Private equity has counted America’s wealthiest universities among its largest and most-loyal clients since the industry’s formative years. But the market for private-company investments has turned more crowded, and returns now struggle to match broader stock-market benchmarks such as the S&P 500.
University endowments grew to lean on the once-juicy returns of private equity to cover a larger slice of their overall budget. That strategy faltered when the long lockup investments returned an annualized 7.4% in the three years ended June 30, according to Cambridge Associates—much of it paper gains. Over that same period, the S&P 500 rose 19.7% a year.

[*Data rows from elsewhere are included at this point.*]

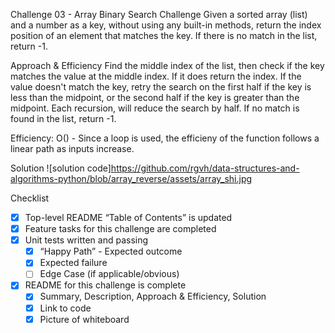 Challenge 03 - Array Binary Search
Challenge
Given a sorted array (list) and a number as a key, without using any built-in methods, return the index position of an element that matches the key.  If there is no match in the list, return -1.

Approach & Efficiency
Find the middle index of the list, then check if the key matches the value at the middle index.  If it does return the index.  If the value doesn't match the key, retry the search on the first half if the key is less than the midpoint, or the second half if the key is greater than the midpoint.  Each recursion, will reduce the search by half. If no match is found in the list, return -1.

Efficiency: O() - Since a loop is used, the efficieny of the function follows a linear path as inputs increase.

Solution
![solution code]https://github.com/rgvh/data-structures-and-algorithms-python/blob/array_reverse/assets/array_shi.jpg

Checklist
- [x] Top-level README “Table of Contents” is updated
 - [x] Feature tasks for this challenge are completed
 - [x] Unit tests written and passing
     - [x] “Happy Path” - Expected outcome
     - [x] Expected failure
     - [ ] Edge Case (if applicable/obvious)
 - [x] README for this challenge is complete
     - [x] Summary, Description, Approach & Efficiency, Solution
     - [x] Link to code
     - [x] Picture of whiteboard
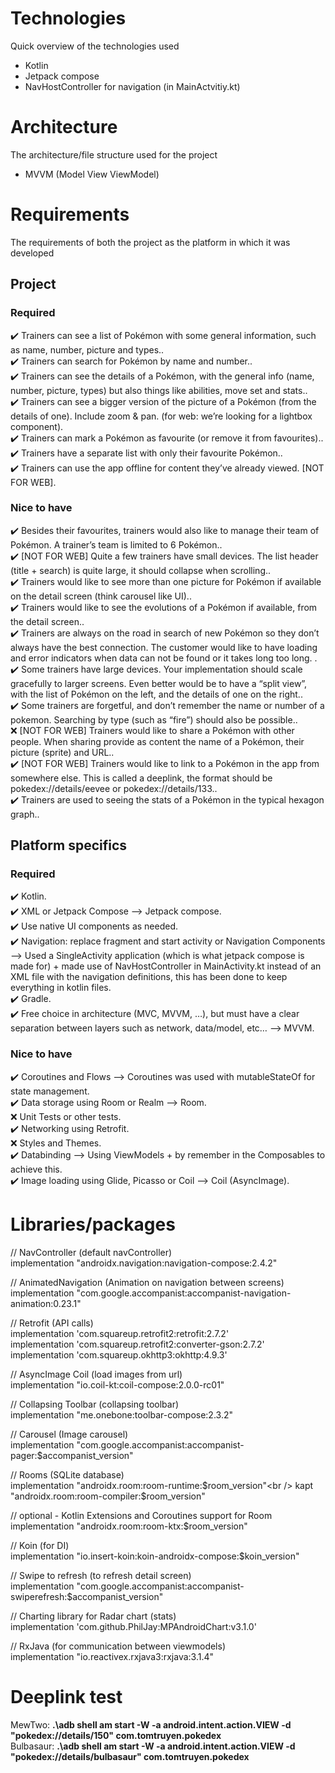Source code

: # Technologies

Quick overview of the technologies used

- Kotlin
- Jetpack compose
- NavHostController for navigation (in MainActvitiy.kt)

# Architecture

The architecture/file structure used for the project

- MVVM (Model View ViewModel)

# Requirements

The requirements of both the project as the platform in which it was developed

## Project

### Required

✔️ Trainers can see a list of Pokémon with some general information, such as name, number, picture and types..<br /> ✔️ Trainers can search for Pokémon by name and number..<br /> ✔️ Trainers can see the details of a Pokémon, with the general info (name, number, picture, types) but also things like abilities, move set and stats..<br /> ✔️ Trainers can see a bigger version of the picture of a Pokémon (from the details of one). Include zoom & pan. (for web: we’re looking for a lightbox component).<br /> ✔️ Trainers can mark a Pokémon as favourite (or remove it from favourites)..<br /> ✔️ Trainers have a separate list with only their favourite Pokémon..<br /> ✔️ Trainers can use the app offline for content they’ve already viewed. [NOT FOR WEB].<br />

### Nice to have

✔️ Besides their favourites, trainers would also like to manage their team of Pokémon. A trainer’s team is limited to 6 Pokémon..<br /> ✔️ [NOT FOR WEB] Quite a few trainers have small devices. The list header (title + search) is quite large, it should collapse when scrolling..<br /> ✔️ Trainers would like to see more than one picture for Pokémon if available on the detail screen (think carousel like UI)..<br /> ✔️ Trainers would like to see the evolutions of a Pokémon if available, from the detail screen..<br /> ✔️ Trainers are always on the road in search of new Pokémon so they don’t always have the best connection. The customer would like to have loading and error indicators when data can not be found or it takes long too long. .<br /> ✔️ Some trainers have large devices. Your implementation should scale gracefully to larger screens. Even better would be to have a “split view”, with the list of Pokémon on the left, and the details of one on the right..<br /> ✔️ Some trainers are forgetful, and don’t remember the name or number of a pokemon. Searching by type (such as “fire”) should also be possible..<br /> ❌ [NOT FOR WEB] Trainers would like to share a Pokémon with other people. When sharing provide as content the name of a Pokémon, their picture (sprite) and URL..<br /> ✔️ [NOT FOR WEB] Trainers would like to link to a Pokémon in the app from somewhere else. This is called a deeplink, the format should be pokedex://details/eevee or pokedex://details/133..<br /> ✔️ Trainers are used to seeing the stats of a Pokémon in the typical hexagon graph..<br />

## Platform specifics

### Required

✔️ Kotlin.<br /> ✔️ XML or Jetpack Compose --> Jetpack compose.<br /> ✔️ Use native UI components as needed.<br /> ✔️ Navigation: replace fragment and start activity or Navigation Components --> Used a SingleActivity application (which is what jetpack compose is made for) + made use of NavHostController in MainActivity.kt instead of an XML file with the navigation definitions, this has been done to keep everything in kotlin files.<br /> ✔️ Gradle.<br /> ✔️ Free choice in architecture (MVC, MVVM, …), but must have a clear separation between layers such as network, data/model, etc… --> MVVM.<br />

### Nice to have

✔️ Coroutines and Flows --> Coroutines was used with mutableStateOf for state management.<br /> ✔️ Data storage using Room or Realm --> Room.<br /> ❌ Unit Tests or other tests.<br /> ✔️ Networking using Retrofit.<br /> ❌ Styles and Themes.<br /> ✔️ Databinding --> Using ViewModels + by remember in the Composables to achieve this.<br /> ✔️ Image loading using Glide, Picasso or Coil --> Coil (AsyncImage).<br />

# Libraries/packages

// NavController (default navController)<br /> implementation "androidx.navigation:navigation-compose:2.4.2"<br />

// AnimatedNavigation (Animation on navigation between screens)<br /> implementation "com.google.accompanist:accompanist-navigation-animation:0.23.1"<br />

// Retrofit (API calls)<br /> implementation 'com.squareup.retrofit2:retrofit:2.7.2'<br /> implementation 'com.squareup.retrofit2:converter-gson:2.7.2'<br /> implementation 'com.squareup.okhttp3:okhttp:4.9.3'<br />

// AsyncImage Coil (load images from url)<br /> implementation "io.coil-kt:coil-compose:2.0.0-rc01"<br />

// Collapsing Toolbar (collapsing toolbar)<br /> implementation "me.onebone:toolbar-compose:2.3.2"<br />

// Carousel (Image carousel)<br /> implementation "com.google.accompanist:accompanist-pager:$accompanist_version"<br />

// Rooms (SQLite database)<br /> implementation "androidx.room:room-runtime:$room_version"<br />
kapt "androidx.room:room-compiler:$room_version"<br />

// optional - Kotlin Extensions and Coroutines support for Room<br /> implementation "androidx.room:room-ktx:$room_version"<br />

// Koin (for DI)<br /> implementation "io.insert-koin:koin-androidx-compose:$koin_version"<br />

// Swipe to refresh (to refresh detail screen)<br /> implementation "com.google.accompanist:accompanist-swiperefresh:$accompanist_version"<br />

// Charting library for Radar chart (stats)<br /> implementation 'com.github.PhilJay:MPAndroidChart:v3.1.0'<br />

// RxJava (for communication between viewmodels)<br /> implementation "io.reactivex.rxjava3:rxjava:3.1.4"<br />

# Deeplink test<br />

MewTwo: **.\adb shell am start -W -a android.intent.action.VIEW -d "pokedex://details/150" com.tomtruyen.pokedex** <br /> Bulbasaur: **.\adb shell am start -W -a android.intent.action.VIEW -d "pokedex://details/bulbasaur" com.tomtruyen.pokedex**<br />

It was a terrible time for the Ivy League’s golden goose to stop laying eggs. The Trump administration’s decision to revoke federal funding rippled through their campuses, forcing cuts on research projects and leaving schools scrambling. Settlements and court orders have since restored much of that money. But beginning next fiscal year, some of the richest schools expect to pay hundreds of millions of dollars annually in additional taxes on endowment income.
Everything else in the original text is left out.